Hdoj 1005

原题链接

问题描述

A number sequence is defined as follows:
f(1) = 1, f(2) = 1, f(n) = (A * f(n - 1) + B * f(n - 2)) mod 7.
Given A, B, and n, you are to calculate the value of f(n).

输入描述

The input consists of multiple test cases. Each test case contains 3 integers A, B and n on a single line (1 <= A, B <= 1000, 1 <= n <= 100,000,000).
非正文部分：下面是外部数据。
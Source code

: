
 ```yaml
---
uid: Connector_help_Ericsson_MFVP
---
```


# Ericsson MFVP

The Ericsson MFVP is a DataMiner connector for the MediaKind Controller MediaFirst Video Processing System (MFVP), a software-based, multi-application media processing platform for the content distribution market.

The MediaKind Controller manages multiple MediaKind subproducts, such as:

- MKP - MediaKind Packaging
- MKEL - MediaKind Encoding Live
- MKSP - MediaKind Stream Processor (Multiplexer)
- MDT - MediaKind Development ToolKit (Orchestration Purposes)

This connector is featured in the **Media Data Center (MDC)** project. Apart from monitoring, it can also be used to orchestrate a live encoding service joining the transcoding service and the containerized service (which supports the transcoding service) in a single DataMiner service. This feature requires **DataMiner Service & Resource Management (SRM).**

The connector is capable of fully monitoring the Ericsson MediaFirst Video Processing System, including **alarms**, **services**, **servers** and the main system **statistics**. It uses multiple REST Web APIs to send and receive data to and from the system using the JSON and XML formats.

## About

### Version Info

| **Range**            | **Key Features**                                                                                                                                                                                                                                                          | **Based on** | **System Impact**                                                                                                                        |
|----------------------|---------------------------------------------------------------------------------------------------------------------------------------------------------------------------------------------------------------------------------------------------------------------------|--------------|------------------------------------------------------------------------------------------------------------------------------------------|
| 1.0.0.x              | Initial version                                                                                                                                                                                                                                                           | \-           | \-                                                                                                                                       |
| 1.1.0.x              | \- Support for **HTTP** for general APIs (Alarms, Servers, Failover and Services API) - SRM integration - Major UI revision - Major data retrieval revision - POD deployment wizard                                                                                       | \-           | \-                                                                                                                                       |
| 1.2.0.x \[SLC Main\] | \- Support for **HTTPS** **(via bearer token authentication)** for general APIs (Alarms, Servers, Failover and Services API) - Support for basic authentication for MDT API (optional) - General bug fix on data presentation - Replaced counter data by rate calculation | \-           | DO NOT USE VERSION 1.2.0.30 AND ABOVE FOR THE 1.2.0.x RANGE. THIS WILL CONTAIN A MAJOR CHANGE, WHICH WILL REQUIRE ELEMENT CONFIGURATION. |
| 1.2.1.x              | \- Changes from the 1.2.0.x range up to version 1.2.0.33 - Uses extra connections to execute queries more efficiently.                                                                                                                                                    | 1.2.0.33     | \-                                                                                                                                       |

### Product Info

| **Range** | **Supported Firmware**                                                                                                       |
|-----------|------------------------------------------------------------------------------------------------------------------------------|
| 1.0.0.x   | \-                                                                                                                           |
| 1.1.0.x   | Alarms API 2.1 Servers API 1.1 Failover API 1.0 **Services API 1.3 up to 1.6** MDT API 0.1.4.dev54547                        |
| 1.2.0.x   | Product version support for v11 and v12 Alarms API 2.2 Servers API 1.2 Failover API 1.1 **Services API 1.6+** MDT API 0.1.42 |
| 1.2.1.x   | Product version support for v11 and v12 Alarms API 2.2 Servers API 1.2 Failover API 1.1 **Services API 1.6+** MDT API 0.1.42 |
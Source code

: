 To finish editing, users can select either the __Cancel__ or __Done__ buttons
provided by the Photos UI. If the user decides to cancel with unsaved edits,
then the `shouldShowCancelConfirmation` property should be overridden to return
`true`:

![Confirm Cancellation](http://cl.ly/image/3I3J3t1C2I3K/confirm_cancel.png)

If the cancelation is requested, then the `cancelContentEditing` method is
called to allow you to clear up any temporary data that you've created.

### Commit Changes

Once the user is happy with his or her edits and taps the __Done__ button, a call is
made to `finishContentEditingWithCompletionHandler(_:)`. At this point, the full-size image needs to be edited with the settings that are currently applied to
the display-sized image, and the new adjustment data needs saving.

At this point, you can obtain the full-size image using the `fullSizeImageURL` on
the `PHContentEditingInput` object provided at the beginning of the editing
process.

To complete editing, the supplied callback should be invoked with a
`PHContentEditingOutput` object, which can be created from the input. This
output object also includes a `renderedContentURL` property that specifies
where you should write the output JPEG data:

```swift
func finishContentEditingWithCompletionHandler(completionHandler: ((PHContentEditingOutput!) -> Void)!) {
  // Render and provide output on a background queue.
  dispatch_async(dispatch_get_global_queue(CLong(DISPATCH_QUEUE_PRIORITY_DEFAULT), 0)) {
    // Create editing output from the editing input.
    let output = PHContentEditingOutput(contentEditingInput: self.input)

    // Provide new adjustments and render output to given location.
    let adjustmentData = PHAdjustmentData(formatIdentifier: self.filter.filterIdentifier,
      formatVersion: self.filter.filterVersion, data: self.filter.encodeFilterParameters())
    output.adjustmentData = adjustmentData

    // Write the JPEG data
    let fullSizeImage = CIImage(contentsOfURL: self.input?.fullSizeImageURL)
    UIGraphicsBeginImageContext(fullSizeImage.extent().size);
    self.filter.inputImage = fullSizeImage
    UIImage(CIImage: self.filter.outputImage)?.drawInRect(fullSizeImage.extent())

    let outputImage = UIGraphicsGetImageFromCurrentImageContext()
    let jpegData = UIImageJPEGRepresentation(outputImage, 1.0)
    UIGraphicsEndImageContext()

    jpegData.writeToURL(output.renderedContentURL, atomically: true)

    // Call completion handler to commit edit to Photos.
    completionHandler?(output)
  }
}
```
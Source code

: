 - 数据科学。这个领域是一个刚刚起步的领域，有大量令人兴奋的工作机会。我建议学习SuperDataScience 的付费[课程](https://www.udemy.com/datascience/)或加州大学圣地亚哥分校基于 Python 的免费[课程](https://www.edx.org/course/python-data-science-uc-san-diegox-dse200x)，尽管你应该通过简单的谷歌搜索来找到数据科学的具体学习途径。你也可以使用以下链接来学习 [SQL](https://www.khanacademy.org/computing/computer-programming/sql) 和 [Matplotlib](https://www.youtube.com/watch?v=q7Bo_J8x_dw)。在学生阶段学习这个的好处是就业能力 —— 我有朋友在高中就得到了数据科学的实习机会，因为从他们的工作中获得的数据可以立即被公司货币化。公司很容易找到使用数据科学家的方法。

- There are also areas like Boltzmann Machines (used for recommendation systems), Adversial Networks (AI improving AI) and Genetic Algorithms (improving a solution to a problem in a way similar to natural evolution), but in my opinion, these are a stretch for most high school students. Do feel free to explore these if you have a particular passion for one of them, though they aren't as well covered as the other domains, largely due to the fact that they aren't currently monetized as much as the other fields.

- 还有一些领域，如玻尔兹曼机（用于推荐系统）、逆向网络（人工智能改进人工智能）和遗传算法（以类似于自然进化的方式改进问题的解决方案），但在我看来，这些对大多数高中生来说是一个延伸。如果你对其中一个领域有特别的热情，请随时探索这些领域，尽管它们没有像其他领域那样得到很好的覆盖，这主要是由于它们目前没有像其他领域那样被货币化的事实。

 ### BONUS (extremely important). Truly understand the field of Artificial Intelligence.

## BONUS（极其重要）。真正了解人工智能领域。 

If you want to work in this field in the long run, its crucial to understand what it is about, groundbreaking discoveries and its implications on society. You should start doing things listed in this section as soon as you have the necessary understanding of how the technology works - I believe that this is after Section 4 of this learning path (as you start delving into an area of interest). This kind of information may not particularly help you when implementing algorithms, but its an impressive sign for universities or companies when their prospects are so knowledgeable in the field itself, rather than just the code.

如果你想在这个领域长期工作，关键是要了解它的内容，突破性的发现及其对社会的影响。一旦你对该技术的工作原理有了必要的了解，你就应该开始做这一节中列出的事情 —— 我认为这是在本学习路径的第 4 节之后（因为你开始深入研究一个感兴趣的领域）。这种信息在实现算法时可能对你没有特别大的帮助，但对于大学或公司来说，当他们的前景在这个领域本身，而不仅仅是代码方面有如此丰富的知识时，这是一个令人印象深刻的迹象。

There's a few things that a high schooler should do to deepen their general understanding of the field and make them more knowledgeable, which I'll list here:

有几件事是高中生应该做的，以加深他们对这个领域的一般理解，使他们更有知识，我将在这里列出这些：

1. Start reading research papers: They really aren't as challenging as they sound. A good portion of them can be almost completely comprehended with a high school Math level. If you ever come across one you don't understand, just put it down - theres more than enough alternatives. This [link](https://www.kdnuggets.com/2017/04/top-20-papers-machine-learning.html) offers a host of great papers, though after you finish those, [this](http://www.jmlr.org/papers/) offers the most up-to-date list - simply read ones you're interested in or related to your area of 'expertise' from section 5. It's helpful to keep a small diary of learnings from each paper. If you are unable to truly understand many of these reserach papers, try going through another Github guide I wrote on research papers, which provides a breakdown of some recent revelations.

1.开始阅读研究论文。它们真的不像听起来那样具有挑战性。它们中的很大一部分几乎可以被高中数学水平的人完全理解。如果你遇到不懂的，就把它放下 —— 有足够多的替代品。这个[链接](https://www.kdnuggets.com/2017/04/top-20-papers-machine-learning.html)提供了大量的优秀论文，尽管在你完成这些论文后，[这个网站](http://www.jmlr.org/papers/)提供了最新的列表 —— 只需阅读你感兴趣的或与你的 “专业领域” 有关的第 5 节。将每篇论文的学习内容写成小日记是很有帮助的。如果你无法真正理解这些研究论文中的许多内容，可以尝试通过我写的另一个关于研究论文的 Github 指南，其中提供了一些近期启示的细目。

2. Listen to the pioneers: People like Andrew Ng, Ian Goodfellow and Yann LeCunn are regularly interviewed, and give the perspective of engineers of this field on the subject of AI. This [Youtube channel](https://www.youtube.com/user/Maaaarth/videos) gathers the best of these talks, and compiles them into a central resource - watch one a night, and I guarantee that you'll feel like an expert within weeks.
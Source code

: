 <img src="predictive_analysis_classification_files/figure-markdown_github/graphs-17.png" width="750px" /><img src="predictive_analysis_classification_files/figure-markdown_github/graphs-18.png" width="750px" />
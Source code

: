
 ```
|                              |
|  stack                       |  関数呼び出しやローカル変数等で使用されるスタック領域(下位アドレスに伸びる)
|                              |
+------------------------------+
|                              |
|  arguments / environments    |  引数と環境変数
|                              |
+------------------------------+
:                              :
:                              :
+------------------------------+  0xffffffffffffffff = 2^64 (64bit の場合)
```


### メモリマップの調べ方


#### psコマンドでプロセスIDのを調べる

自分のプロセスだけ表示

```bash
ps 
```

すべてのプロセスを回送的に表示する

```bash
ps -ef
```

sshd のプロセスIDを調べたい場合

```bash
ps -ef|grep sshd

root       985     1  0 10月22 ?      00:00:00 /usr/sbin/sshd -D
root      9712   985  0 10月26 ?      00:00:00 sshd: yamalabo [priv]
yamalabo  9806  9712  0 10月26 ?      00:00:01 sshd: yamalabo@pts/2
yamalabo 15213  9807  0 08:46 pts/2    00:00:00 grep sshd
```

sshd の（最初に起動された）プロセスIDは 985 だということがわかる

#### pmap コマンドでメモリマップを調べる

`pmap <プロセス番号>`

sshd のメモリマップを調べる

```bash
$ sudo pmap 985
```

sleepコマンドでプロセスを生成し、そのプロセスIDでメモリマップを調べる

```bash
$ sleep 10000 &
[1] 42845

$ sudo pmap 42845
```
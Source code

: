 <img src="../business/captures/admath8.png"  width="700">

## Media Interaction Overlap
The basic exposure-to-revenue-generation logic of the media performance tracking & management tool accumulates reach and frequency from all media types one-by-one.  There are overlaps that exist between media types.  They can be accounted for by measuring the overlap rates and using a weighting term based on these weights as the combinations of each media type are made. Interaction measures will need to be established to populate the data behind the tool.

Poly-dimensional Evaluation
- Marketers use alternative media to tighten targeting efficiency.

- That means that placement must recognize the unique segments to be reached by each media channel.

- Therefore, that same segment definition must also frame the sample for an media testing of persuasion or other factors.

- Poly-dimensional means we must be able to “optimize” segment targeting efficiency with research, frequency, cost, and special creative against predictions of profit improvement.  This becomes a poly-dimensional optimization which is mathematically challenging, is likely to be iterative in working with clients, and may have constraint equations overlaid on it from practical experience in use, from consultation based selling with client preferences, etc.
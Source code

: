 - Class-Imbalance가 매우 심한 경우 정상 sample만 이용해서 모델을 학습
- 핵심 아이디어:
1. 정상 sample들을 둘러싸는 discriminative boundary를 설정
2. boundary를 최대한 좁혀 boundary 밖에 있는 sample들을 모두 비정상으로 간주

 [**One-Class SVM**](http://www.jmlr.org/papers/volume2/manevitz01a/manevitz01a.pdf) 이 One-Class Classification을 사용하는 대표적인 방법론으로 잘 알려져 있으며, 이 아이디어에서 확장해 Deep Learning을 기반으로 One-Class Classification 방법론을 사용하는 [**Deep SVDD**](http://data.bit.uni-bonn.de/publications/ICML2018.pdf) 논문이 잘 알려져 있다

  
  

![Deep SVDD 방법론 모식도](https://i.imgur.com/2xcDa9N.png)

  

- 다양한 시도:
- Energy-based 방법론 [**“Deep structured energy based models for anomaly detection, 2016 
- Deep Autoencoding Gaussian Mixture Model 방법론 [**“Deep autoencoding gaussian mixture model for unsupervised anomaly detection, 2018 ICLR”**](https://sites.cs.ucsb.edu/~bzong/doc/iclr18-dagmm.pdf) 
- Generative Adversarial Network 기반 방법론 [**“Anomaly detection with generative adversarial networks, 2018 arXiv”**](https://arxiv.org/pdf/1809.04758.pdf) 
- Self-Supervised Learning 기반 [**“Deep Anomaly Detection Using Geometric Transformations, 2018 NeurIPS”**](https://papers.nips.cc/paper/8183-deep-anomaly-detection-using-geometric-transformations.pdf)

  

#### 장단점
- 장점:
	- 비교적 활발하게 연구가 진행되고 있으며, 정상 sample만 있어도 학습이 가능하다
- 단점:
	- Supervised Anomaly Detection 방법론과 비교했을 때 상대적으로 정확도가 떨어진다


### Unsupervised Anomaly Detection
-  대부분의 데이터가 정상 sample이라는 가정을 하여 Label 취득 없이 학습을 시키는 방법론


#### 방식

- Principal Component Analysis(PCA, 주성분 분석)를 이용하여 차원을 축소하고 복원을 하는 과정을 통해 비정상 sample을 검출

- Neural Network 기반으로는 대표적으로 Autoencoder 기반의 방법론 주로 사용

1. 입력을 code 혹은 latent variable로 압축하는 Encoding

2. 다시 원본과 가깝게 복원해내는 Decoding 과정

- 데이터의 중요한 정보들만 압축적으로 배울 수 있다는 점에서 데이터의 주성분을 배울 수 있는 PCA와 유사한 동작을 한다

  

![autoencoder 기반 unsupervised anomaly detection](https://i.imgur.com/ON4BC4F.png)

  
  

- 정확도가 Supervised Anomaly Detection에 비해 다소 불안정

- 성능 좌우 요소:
Three zeros signal the end of input and this test case is not to be processed.

输出描述

For each test case, print the value of f(n) on a single line.

输入样例

1 1 3
1 2 10
0 0 0

输出样例

2
5

思路

暴力枚举，因为是除7，余数最多49个一组循环，枚举找到循环后，即可快速算出

代码

#include <iostream>
using namespace std;

int main()
{
    int a[50] = {1, 1};
	int x, y, n;
	ios::sync_with_stdio(false);
	while(cin >> x >> y >> n)
	{
		if(x * y * n == 0) break;
		for(int i = 2; i < 49; i++)
			a[i] = (x * a[i - 1] + y * a[i - 2]) % 7;
		cout << a[(n - 1) % 49] << endl;
	}
    return 0;
}